A role for 2-Cys peroxiredoxins in facilitating cytosolic protein thiol oxidation.

Hydrogen peroxide (H ₂ O ₂ ) acts as a signaling messenger by triggering the reversible oxidation of redox-regulated proteins. It remains unclear how proteins can be oxidized by signaling levels of H ₂ O ₂ in the presence of peroxiredoxins, which are highly efficient peroxide scavengers. Here we show that the rapid formation of disulfide bonds in cytosolic proteins is enabled, rather than competed, by cytosolic 2-Cys peroxiredoxins. Under the conditions tested, the combined deletion or depletion of cytosolic peroxiredoxins broadly frustrated H ₂ O ₂ -dependent protein thiol oxidation, which is the exact opposite of what would be predicted based on the assumption that H ₂ O ₂ oxidizes proteins directly.

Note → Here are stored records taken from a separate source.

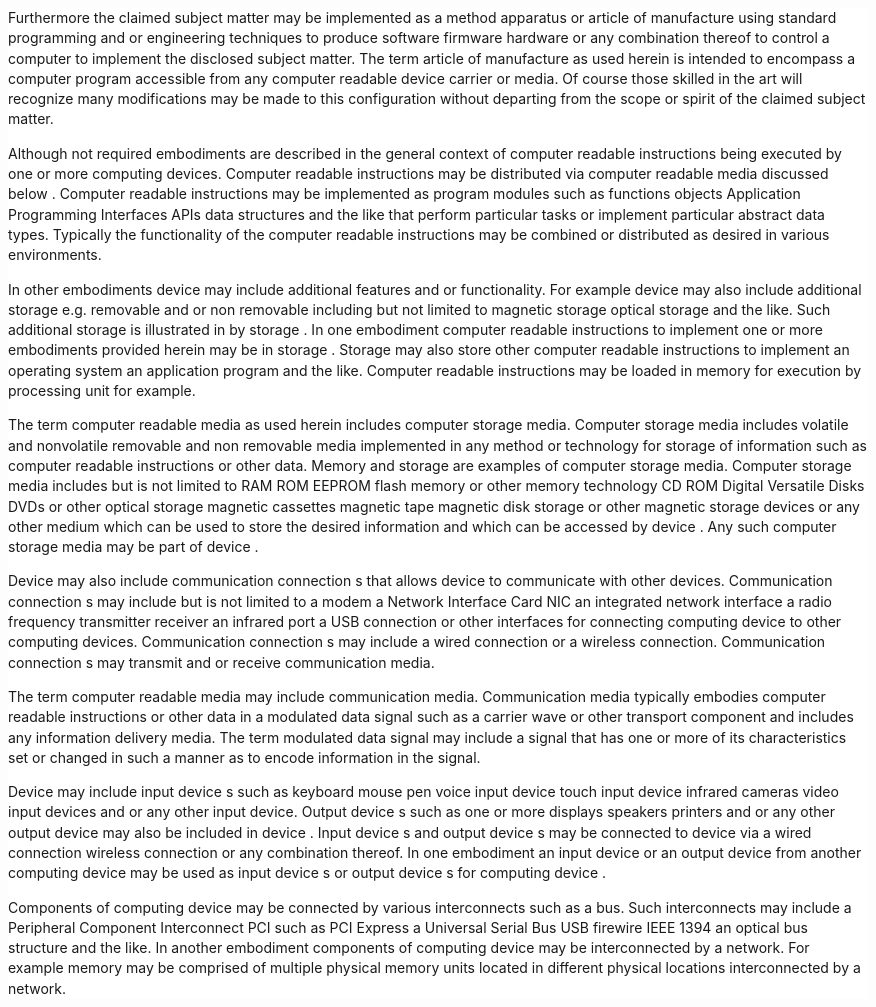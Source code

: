 Furthermore the claimed subject matter may be implemented as a method apparatus or article of manufacture using standard programming and or engineering techniques to produce software firmware hardware or any combination thereof to control a computer to implement the disclosed subject matter. The term article of manufacture as used herein is intended to encompass a computer program accessible from any computer readable device carrier or media. Of course those skilled in the art will recognize many modifications may be made to this configuration without departing from the scope or spirit of the claimed subject matter.

Although not required embodiments are described in the general context of computer readable instructions being executed by one or more computing devices. Computer readable instructions may be distributed via computer readable media discussed below . Computer readable instructions may be implemented as program modules such as functions objects Application Programming Interfaces APIs data structures and the like that perform particular tasks or implement particular abstract data types. Typically the functionality of the computer readable instructions may be combined or distributed as desired in various environments.

In other embodiments device may include additional features and or functionality. For example device may also include additional storage e.g. removable and or non removable including but not limited to magnetic storage optical storage and the like. Such additional storage is illustrated in by storage . In one embodiment computer readable instructions to implement one or more embodiments provided herein may be in storage . Storage may also store other computer readable instructions to implement an operating system an application program and the like. Computer readable instructions may be loaded in memory for execution by processing unit for example.

The term computer readable media as used herein includes computer storage media. Computer storage media includes volatile and nonvolatile removable and non removable media implemented in any method or technology for storage of information such as computer readable instructions or other data. Memory and storage are examples of computer storage media. Computer storage media includes but is not limited to RAM ROM EEPROM flash memory or other memory technology CD ROM Digital Versatile Disks DVDs or other optical storage magnetic cassettes magnetic tape magnetic disk storage or other magnetic storage devices or any other medium which can be used to store the desired information and which can be accessed by device . Any such computer storage media may be part of device .

Device may also include communication connection s that allows device to communicate with other devices. Communication connection s may include but is not limited to a modem a Network Interface Card NIC an integrated network interface a radio frequency transmitter receiver an infrared port a USB connection or other interfaces for connecting computing device to other computing devices. Communication connection s may include a wired connection or a wireless connection. Communication connection s may transmit and or receive communication media.

The term computer readable media may include communication media. Communication media typically embodies computer readable instructions or other data in a modulated data signal such as a carrier wave or other transport component and includes any information delivery media. The term modulated data signal may include a signal that has one or more of its characteristics set or changed in such a manner as to encode information in the signal.

Device may include input device s such as keyboard mouse pen voice input device touch input device infrared cameras video input devices and or any other input device. Output device s such as one or more displays speakers printers and or any other output device may also be included in device . Input device s and output device s may be connected to device via a wired connection wireless connection or any combination thereof. In one embodiment an input device or an output device from another computing device may be used as input device s or output device s for computing device .

Components of computing device may be connected by various interconnects such as a bus. Such interconnects may include a Peripheral Component Interconnect PCI such as PCI Express a Universal Serial Bus USB firewire IEEE 1394 an optical bus structure and the like. In another embodiment components of computing device may be interconnected by a network. For example memory may be comprised of multiple physical memory units located in different physical locations interconnected by a network.
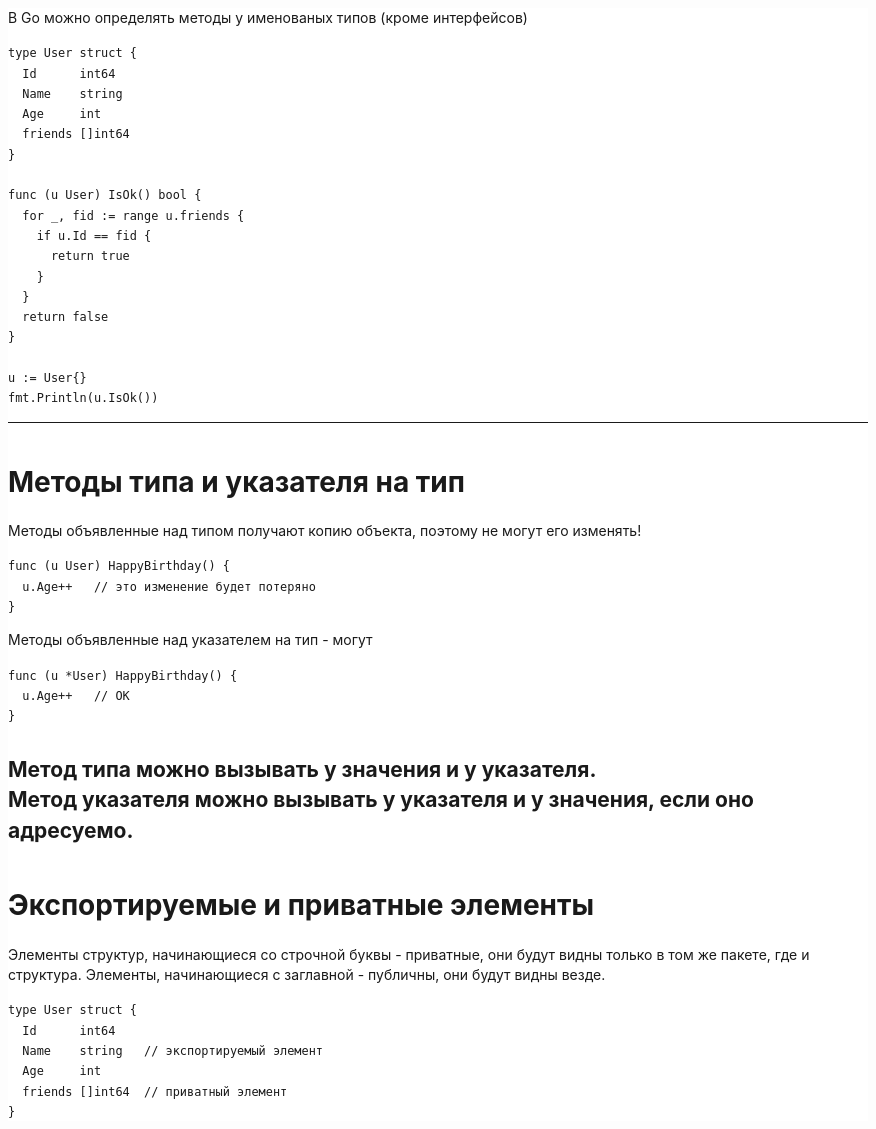 В Go можно определять методы у именованых типов (кроме интерфейсов)

```
type User struct {
  Id      int64
  Name    string
  Age     int
  friends []int64
}

func (u User) IsOk() bool {
  for _, fid := range u.friends {
    if u.Id == fid {
      return true
    }
  }
  return false
}

u := User{}
fmt.Println(u.IsOk())

```

---

# Методы типа и указателя на тип

Методы объявленные над типом получают копию объекта, поэтому не могут его изменять!
```
func (u User) HappyBirthday() {
  u.Age++   // это изменение будет потеряно
}
```

Методы объявленные над указателем на тип - могут
```
func (u *User) HappyBirthday() {
  u.Age++   // OK
}
```

Метод типа можно вызывать у значения и у указателя. <br>
Метод указателя можно вызывать у указателя и у значения, если оно адресуемо.
---

# Экспортируемые и приватные элементы

Элементы структур, начинающиеся со строчной буквы - приватные, они будут видны
только в том же пакете, где и структура. Элементы, начинающиеся с заглавной - публичны, 
они будут видны везде.

```
type User struct {
  Id      int64
  Name    string   // экспортируемый элемент
  Age     int
  friends []int64  // приватный элемент
}
```
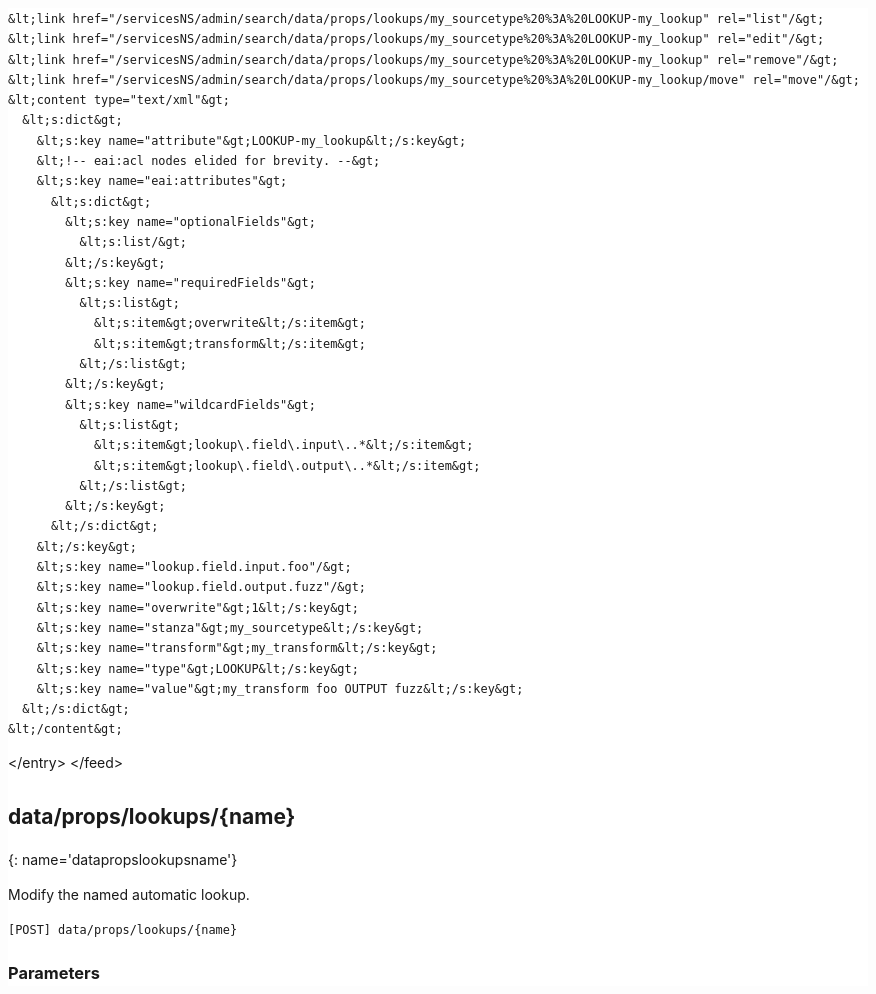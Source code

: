     &lt;link href="/servicesNS/admin/search/data/props/lookups/my_sourcetype%20%3A%20LOOKUP-my_lookup" rel="list"/&gt;
    &lt;link href="/servicesNS/admin/search/data/props/lookups/my_sourcetype%20%3A%20LOOKUP-my_lookup" rel="edit"/&gt;
    &lt;link href="/servicesNS/admin/search/data/props/lookups/my_sourcetype%20%3A%20LOOKUP-my_lookup" rel="remove"/&gt;
    &lt;link href="/servicesNS/admin/search/data/props/lookups/my_sourcetype%20%3A%20LOOKUP-my_lookup/move" rel="move"/&gt;
    &lt;content type="text/xml"&gt;
      &lt;s:dict&gt;
        &lt;s:key name="attribute"&gt;LOOKUP-my_lookup&lt;/s:key&gt;
        &lt;!-- eai:acl nodes elided for brevity. --&gt;
        &lt;s:key name="eai:attributes"&gt;
          &lt;s:dict&gt;
            &lt;s:key name="optionalFields"&gt;
              &lt;s:list/&gt;
            &lt;/s:key&gt;
            &lt;s:key name="requiredFields"&gt;
              &lt;s:list&gt;
                &lt;s:item&gt;overwrite&lt;/s:item&gt;
                &lt;s:item&gt;transform&lt;/s:item&gt;
              &lt;/s:list&gt;
            &lt;/s:key&gt;
            &lt;s:key name="wildcardFields"&gt;
              &lt;s:list&gt;
                &lt;s:item&gt;lookup\.field\.input\..*&lt;/s:item&gt;
                &lt;s:item&gt;lookup\.field\.output\..*&lt;/s:item&gt;
              &lt;/s:list&gt;
            &lt;/s:key&gt;
          &lt;/s:dict&gt;
        &lt;/s:key&gt;
        &lt;s:key name="lookup.field.input.foo"/&gt;
        &lt;s:key name="lookup.field.output.fuzz"/&gt;
        &lt;s:key name="overwrite"&gt;1&lt;/s:key&gt;
        &lt;s:key name="stanza"&gt;my_sourcetype&lt;/s:key&gt;
        &lt;s:key name="transform"&gt;my_transform&lt;/s:key&gt;
        &lt;s:key name="type"&gt;LOOKUP&lt;/s:key&gt;
        &lt;s:key name="value"&gt;my_transform foo OUTPUT fuzz&lt;/s:key&gt;
      &lt;/s:dict&gt;
    &lt;/content&gt;
  &lt;/entry&gt;
&lt;/feed&gt;
</code></pre>

## data/props/lookups/{name}
{: name='datapropslookupsname'}

Modify the named automatic lookup.

	[POST] data/props/lookups/{name}

### Parameters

We find that peroxiredoxins enable rapid and sensitive protein thiol oxidation by relaying H ₂ O ₂ -derived oxidizing equivalents to other proteins. Although these findings do not rule out the existence of Prx-independent H ₂ O ₂ signaling mechanisms, they suggest a broader role for peroxiredoxins as sensors and transmitters of H ₂ O ₂ signals than hitherto recognized.